* _What the exercise asks_
The entries below hold a line with "2. [Применение принципов" and a line with "баз данных для". Return those lines and all that lie between them, exactly and only.

* _Raw data_
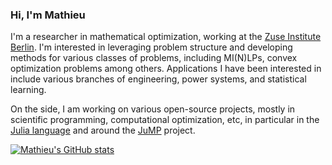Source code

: ### Hi, I'm Mathieu

I'm a researcher in mathematical optimization, working at the [Zuse Institute Berlin](https://www.zib.de).
I'm interested in leveraging problem structure and developing methods for various classes of problems, including MI(N)LPs, convex optimization problems among others.
Applications I have been interested in include various branches of engineering, power systems, and statistical learning.

On the side, I am working on various open-source projects, mostly in scientific programming, computational optimization, etc, in particular in the [Julia language](https://github.com/JuliaLang/julia/) and around the [JuMP](https://jump.dev) project.

[![Mathieu's GitHub stats](https://github-readme-stats.vercel.app/api?username=matbesancon)](https://github.com/anuraghazra/github-readme-stats)
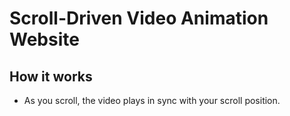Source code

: # Scroll-Driven Video Animation Website

## How it works
- As you scroll, the video plays in sync with your scroll position.
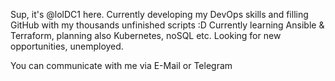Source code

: Sup, it's @lolDC1 here. 
Currently developing my DevOps skills and filling GitHub with my thousands unfinished scripts :D 
Currently learning Ansible & Terraform, planning also Kubernetes, noSQL etc. 
Looking for new opportunities, unemployed. 

You can communicate with me via E-Mail or Telegram 
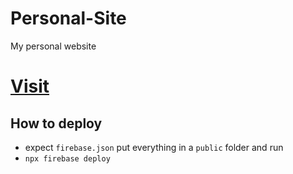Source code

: # Personal-Site
My personal website

# [Visit](https://adityagupta-dev.web.app)

## How to deploy
* expect `firebase.json` put everything in a `public` folder and run
* `npx firebase deploy`
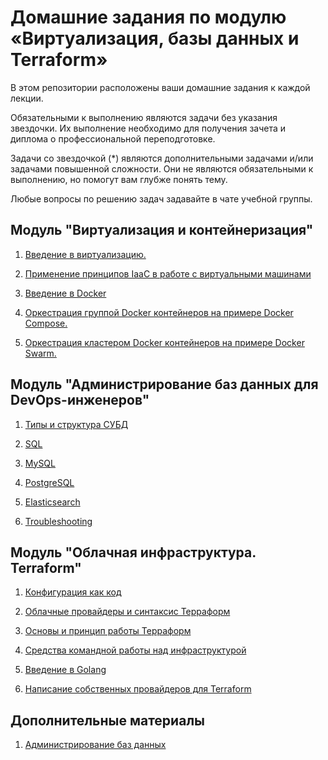 # Домашние задания по модулю «Виртуализация, базы данных и Terraform»

В этом репозитории расположены ваши домашние задания к каждой лекции. 

Обязательными к выполнению являются задачи без указания звездочки. Их выполнение необходимо для получения зачета и диплома о профессиональной переподготовке.

Задачи со звездочкой (*) являются дополнительными задачами и/или задачами повышенной сложности. Они не являются обязательными к выполнению, но помогут вам глубже понять тему.

Любые вопросы по решению задач задавайте в чате учебной группы.

## Модуль "Виртуализация и контейнеризация"

1. [Введение в виртуализацию.](https://github.com/netology-code/virt-homeworks/tree/virt-11/05-virt-01-basics)

2. [Применение принципов IaaC в работе с виртуальными машинами](./05-virt-02-iaac)

3. [Введение в Docker](https://github.com/netology-code/virt-homeworks/tree/virt-11/05-virt-03-docker)

4. [Оркестрация группой Docker контейнеров на примере Docker Compose.](https://github.com/netology-code/virt-homeworks/tree/virt-11/05-virt-04-docker-compose)

5. [ Оркестрация кластером Docker контейнеров на примере Docker Swarm.](https://github.com/netology-code/virt-homeworks/tree/virt-11/05-virt-05-docker-swarm)

## Модуль "Администрирование баз данных для DevOps-инженеров"

1. [Типы и структура СУБД](06-db-01-basics)

2. [SQL](06-db-02-sql)

3. [MySQL](06-db-03-mysql)

4. [PostgreSQL](06-db-04-postgresql)

5. [Elasticsearch](06-db-05-elasticsearch)

6. [Troubleshooting](06-db-06-troobleshooting)


## Модуль "Облачная инфраструктура. Terraform"

1. [Конфигурация как код](07-terraform-01-intro) 

2. [Облачные провайдеры и синтаксис Терраформ](07-terraform-02-syntax)

3. [Основы и принцип работы Терраформ](07-terraform-03-basic)

4. [Средства командной работы над инфраструктурой](07-terraform-04-teamwork)

5. [Введение в Golang](07-terraform-05-golang)

6. [Написание собственных провайдеров для Terraform](07-terraform-06-providers)

## Дополнительные материалы

1. [Администрирование баз данных](https://github.com/netology-code/virt-homeworks/blob/virt-11/additional/README.md)
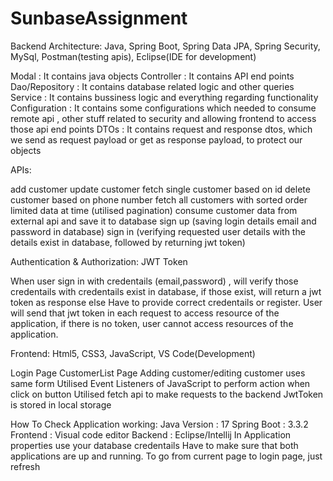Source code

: # SunbaseAssignment

Backend Architecture: Java, Spring Boot, Spring Data JPA, Spring Security, MySql, Postman(testing apis), Eclipse(IDE for development)

Modal             : It contains java objects
Controller        : It contains API end points
Dao/Repository    : It contains database related logic and other queries 
Service           : It contains bussiness logic and everything regarding functionality
Configuration     : It contains some configurations which needed to consume remote api , other stuff related to security and allowing frontend to access those api end points
DTOs              : It contains request and response dtos, which we send as request payload or get as response payload, to protect our objects

APIs:

add customer
update customer
fetch single customer based on id
delete customer based on phone number
fetch all customers with sorted order limited data at time (utilised pagination)
consume customer data from external api and save it to database
sign up (saving login details email and password in database)
sign in (verifying requested user details with the details exist in database, followed by returning jwt token)


Authentication & Authorization: JWT Token

When user sign in with credentails (email,password) , will verify those credentails with credentails exist in database, if those exist, will return a jwt token as response else 
Have to provide correct credentails or register. 
User will send that jwt token in each request to access resource of the application, if there is no token, user cannot access resources of the application.


Frontend: Html5, CSS3, JavaScript, VS Code(Development)

Login Page 
CustomerList Page
Adding customer/editing customer uses same form
Utilised Event Listeners of JavaScript to perform action when click on button
Utilised fetch api to make requests to the backend
JwtToken is stored in local storage


How To Check Application working:
Java Version : 17
Spring Boot : 3.3.2
Frontend : Visual code editor
Backend : Eclipse/Intellij 
In Application properties use your database credentails
Have to make sure that both applications are up and running.
To go from current page to login page, just refresh 







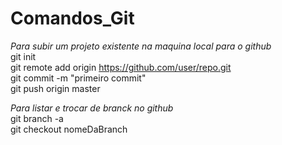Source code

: # Comandos_Git


*Para subir um projeto existente na maquina local para o github*<br/>
git init<br/>
git remote add origin https://github.com/user/repo.git<br/>
git commit -m "primeiro commit"<br/>
git push origin master<br/>

*Para listar e trocar de branck no github*<br/>
git branch -a<br/>
git checkout nomeDaBranch<br/>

* _Answer space_
2. [Применение принципов IaaC в работе с виртуальными машинами](./05-virt-02-iaac)

3. [Введение в Docker](https://github.com/netology-code/virt-homeworks/tree/virt-11/05-virt-03-docker)

4. [Оркестрация группой Docker контейнеров на примере Docker Compose.](https://github.com/netology-code/virt-homeworks/tree/virt-11/05-virt-04-docker-compose)

5. [ Оркестрация кластером Docker контейнеров на примере Docker Swarm.](https://github.com/netology-code/virt-homeworks/tree/virt-11/05-virt-05-docker-swarm)

## Модуль "Администрирование баз данных для DevOps-инженеров"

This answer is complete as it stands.